This section explains how ML Builder handles data, what data you can use, and how to avoid common issues.
You can use the Entities in your environment to train a model, but you can also use remote CSV data. Whether you use Entities or CSV, ML Builder extracts the data and then securely sends it to Azure, to the default blob storage. The file with your data has the following path: datasets[model-name].csv, where [model-name].
ML Builder connects to your environment and lets you select your business data for creating a model that works for your use cases. Here are some notes about how ML Builder handles Entities in the UI during data selection.
- The Entity must contain the target Attribute and all Attributes for generating the model.
- Only Entities with at least one attribute of the following types show in the UI: integer, decimal, long integer, boolean, and static attribute.
- ML Builder ignores the ID fields of the records, as the ID fields don't add value to the model.
- The minimum number of records ML Builder considers depends on the AI provider.
You can use CSV data with the Azure blob storage as the data source. Start creating a new model from an Entity, and at the review screen click Change data source (optional). You have the following options:
- Current environment. The default setting.
- Remote CSV file. If the data is already in Azure, enter the relative path to your default blob storage.
As a rule of thumb, the more data you have for training the model, the better. However, the quality of that data is very important. Here are some general notes about issues that machine learning experts identified, and of which you should be aware when selecting data for training a model. You should spend some time analyzing your data to make sure you can identify potential issues.

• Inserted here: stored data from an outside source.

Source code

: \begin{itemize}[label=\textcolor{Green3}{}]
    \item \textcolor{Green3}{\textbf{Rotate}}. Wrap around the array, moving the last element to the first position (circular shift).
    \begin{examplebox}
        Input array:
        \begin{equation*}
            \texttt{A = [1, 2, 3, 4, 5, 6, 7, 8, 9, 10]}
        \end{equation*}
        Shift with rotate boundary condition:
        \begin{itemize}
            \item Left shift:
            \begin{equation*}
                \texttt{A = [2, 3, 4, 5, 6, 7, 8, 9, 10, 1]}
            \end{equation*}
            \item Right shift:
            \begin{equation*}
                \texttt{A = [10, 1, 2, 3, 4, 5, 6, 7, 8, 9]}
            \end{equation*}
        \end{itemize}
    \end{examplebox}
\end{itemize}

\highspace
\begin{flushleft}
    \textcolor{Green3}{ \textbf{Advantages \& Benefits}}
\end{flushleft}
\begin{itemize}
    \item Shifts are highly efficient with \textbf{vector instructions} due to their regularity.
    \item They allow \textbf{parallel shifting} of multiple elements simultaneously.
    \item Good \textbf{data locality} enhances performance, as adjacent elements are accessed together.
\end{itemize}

Data leak occurs when you use data, to train your model, that you want to predict or data that doesn't exist when you use the model in production. In the support portal use case, the data set fields like priority, ticket type, and responsible team are only available after a support agent creates a ticket. If one of those fields is the target for the prediction, ML Builder excludes it as the attribute to predict the target. You should also not include those attributes to predict the target.
This is what you can do to prevent data leak. Identify and then exclude from the training:
- The attributes that contain information about the future.
- Any fields that don't exist at the moment of prediction.
How to recognize data leak:
- Analyze your model performance. Unrealistically good performance can be a sign of data leak.
Be careful not to introduce a concept drift due to the changes in the historical data. As a simple example, consider the support portal use case. If you're trying to predict the ticket priority, and you have the category "Urgent" in the data of the last six months only, you shouldn't include data older than that for training.
It's important to know that the data used to train the model is what an algorithm considers to be the undeniable truth. If you introduce bias in your data, you introduce bias in the model as well.
To prevent bias:
- Know your data and structure it in a way that allows different opinions.
- Have a diverse and multidisciplinary group to analyze and annotate data.
- Be aware of societal biases and remove them by monitoring and continuous improvement.
About sensitive data and GDPR
Be aware of the data you are using to train your model. Protect and use sensitive data according to GDPR and data protection policies that are applicable to your company.
For example, instead of using the credit card number, use only the last four digits. The four digits may produce a model of lower quality, but it's GDPR compliant.